In another embodiment, a system for drilling a cavity/borehole is provided. The system may include a first means, a plurality of gauge pad sets, and a second means. The first means may be for receiving and transferring rotational motion. The first means may include a chassis. The plurality of gauge pad sets may each include at least one gauge pad. The second means may be for moveably coupling at least one of the gauge pads of at least one of the plurality of gauge pad sets with the first means. The second means may include a gauge pad structure.
The present invention is described in conjunction with the appended figures:
In the appended figures, similar components and/or features may have the same numerical reference label. Further, various components of the same type may be distinguished by following the reference label by a letter that distinguishes among the similar components and/or features. If only the first numerical reference label is used in the specification, the description is applicable to any one of the similar components and/or features having the same first numerical reference label irrespective of the letter suffix.
The ensuing description provides exemplary embodiments only, and is not intended to limit the scope, applicability or configuration of the disclosure. Rather, the ensuing description of the exemplary embodiments will provide those skilled in the art with an enabling description for implementing one or more exemplary embodiments. It will be understood that various changes may be made in the function and arrangement of elements without departing from the spirit and scope of the invention as set forth in the appended claims.
Specific details are given in the following description to provide a thorough understanding of the embodiments. However, it will be understood by one of ordinary skill in the art that the embodiments may be practiced without these specific details. For example, circuits, systems, networks, processes, and other elements in the invention may be shown as components in block diagram form in order not to obscure the embodiments in unnecessary detail. In other instances, well-known circuits, processes, algorithms, structures, and techniques may be shown without unnecessary detail in order to avoid obscuring the embodiments.
Also, it is noted that individual embodiments may be described as a process which is depicted as a flowchart, a flow diagram, a data flow diagram, a structure diagram, or a block diagram. Although a flowchart may describe the operations as a sequential process, many of the operations can be performed in parallel or concurrently. In addition, the order of the operations may be re-arranged. A process may be terminated when its operations are completed, but could have additional steps not discussed or included in a figure. Furthermore, not all operations in any particularly described process may occur in all embodiments. A process may correspond to a method, a function, a procedure, a subroutine, a subprogram, etc. When a process corresponds to a function, its termination corresponds to a return of the function to the calling function or the main function.

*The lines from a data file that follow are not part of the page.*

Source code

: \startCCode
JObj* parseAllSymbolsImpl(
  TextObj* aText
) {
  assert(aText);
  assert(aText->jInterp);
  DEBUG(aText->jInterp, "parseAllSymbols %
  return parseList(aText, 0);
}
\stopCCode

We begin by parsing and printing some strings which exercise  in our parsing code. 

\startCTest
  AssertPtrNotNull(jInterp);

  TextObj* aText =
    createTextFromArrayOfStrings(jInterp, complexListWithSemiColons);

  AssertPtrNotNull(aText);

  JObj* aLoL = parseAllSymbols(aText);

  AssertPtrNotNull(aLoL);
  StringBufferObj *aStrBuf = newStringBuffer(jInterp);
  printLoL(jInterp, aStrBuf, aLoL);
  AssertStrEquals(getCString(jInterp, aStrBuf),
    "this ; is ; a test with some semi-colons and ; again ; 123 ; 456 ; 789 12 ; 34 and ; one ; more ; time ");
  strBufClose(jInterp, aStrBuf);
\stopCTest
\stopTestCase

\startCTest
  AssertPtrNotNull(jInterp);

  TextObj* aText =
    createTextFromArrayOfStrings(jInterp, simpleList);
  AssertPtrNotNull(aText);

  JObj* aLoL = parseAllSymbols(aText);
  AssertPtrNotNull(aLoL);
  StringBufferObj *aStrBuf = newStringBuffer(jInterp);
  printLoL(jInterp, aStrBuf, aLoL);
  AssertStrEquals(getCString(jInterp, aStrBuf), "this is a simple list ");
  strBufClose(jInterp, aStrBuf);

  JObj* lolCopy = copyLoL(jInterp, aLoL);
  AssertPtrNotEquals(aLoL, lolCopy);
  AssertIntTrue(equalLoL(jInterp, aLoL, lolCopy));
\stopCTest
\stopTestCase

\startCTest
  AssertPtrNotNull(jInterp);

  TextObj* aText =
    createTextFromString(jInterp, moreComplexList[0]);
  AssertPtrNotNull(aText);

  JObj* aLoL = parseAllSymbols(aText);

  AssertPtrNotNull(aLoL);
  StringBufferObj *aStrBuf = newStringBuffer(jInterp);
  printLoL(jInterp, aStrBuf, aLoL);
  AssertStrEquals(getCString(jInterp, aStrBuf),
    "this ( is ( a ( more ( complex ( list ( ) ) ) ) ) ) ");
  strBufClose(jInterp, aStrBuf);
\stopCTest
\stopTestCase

Furthermore, embodiments of the invention may be implemented, at least in part, either manually or automatically. Manual or automatic implementations may be executed, or at least assisted, through the use of machines, hardware, software, firmware, middleware, microcode, hardware description languages, or any combination thereof. When implemented in software, firmware, middleware or microcode, the program code or code segments to perform the necessary tasks may be stored in a machine readable medium. A processor or processors may perform at least some of the necessary tasks.

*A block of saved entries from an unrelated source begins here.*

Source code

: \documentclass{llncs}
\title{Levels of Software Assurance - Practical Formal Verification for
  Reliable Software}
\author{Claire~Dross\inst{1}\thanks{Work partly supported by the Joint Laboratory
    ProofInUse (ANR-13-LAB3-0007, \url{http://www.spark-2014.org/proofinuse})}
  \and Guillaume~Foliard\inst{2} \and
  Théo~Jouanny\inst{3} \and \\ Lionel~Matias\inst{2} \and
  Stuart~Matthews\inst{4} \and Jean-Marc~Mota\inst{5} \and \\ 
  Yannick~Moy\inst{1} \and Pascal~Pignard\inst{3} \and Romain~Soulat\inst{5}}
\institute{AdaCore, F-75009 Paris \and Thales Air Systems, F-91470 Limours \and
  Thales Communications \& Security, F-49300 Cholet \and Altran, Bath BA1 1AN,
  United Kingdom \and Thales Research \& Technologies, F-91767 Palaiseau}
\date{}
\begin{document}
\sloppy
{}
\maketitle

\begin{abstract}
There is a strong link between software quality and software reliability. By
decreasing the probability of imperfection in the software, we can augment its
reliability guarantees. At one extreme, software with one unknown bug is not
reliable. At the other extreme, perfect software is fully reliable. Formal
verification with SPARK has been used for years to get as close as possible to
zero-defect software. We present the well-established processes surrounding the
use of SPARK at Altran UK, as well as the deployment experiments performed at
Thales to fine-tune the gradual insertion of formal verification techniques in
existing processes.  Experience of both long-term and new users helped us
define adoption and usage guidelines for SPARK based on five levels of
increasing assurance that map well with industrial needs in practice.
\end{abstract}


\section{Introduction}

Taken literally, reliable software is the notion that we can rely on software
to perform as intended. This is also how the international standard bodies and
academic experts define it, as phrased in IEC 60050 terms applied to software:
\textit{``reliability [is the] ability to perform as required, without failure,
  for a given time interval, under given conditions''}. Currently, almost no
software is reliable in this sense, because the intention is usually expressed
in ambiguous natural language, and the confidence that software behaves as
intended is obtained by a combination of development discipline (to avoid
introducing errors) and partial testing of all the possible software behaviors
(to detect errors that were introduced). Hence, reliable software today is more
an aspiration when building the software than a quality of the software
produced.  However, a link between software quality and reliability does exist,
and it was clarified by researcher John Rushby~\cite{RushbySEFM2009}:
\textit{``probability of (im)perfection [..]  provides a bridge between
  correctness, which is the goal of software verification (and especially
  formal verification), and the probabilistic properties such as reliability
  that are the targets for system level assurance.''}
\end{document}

In one embodiment of the invention, a drill bit for drilling a cavity/borehole is provided. The drill bit may include a chassis, a plurality of gauge pad sets, and at least one gauge pad structure. The chassis may be configured to rotate about an axis. The plurality of gauge pad sets may each include at least one gauge pad. The at least one gauge pad structure may moveably couple at least one of the gauge pads of at least one of the plurality of gauge pad sets with the chassis.
In some embodiments, the drill bit may be a polycrystalline diamond compact (“PDC”) drill bit having PDC cutters in proximity to the end of the drill bit, and PDC gauge pads on the side of the drill bit. The gauge pads may be grouped into gauge pads sets, with each set extending substantially along a line along the length of the side of the drill bit. Each gauge pad set may include at least one gauge pad, but in many embodiments will include any number of a plurality of gauge pads. Each gauge pad set may substantially correspond with a cutter or set of cutters on the end of the drill bit. Any number of cutter sets and gauge pad sets may be present on a given embodiment. In some embodiments, one or more cutters and/or gauge pads may be rigidly coupled with the chassis.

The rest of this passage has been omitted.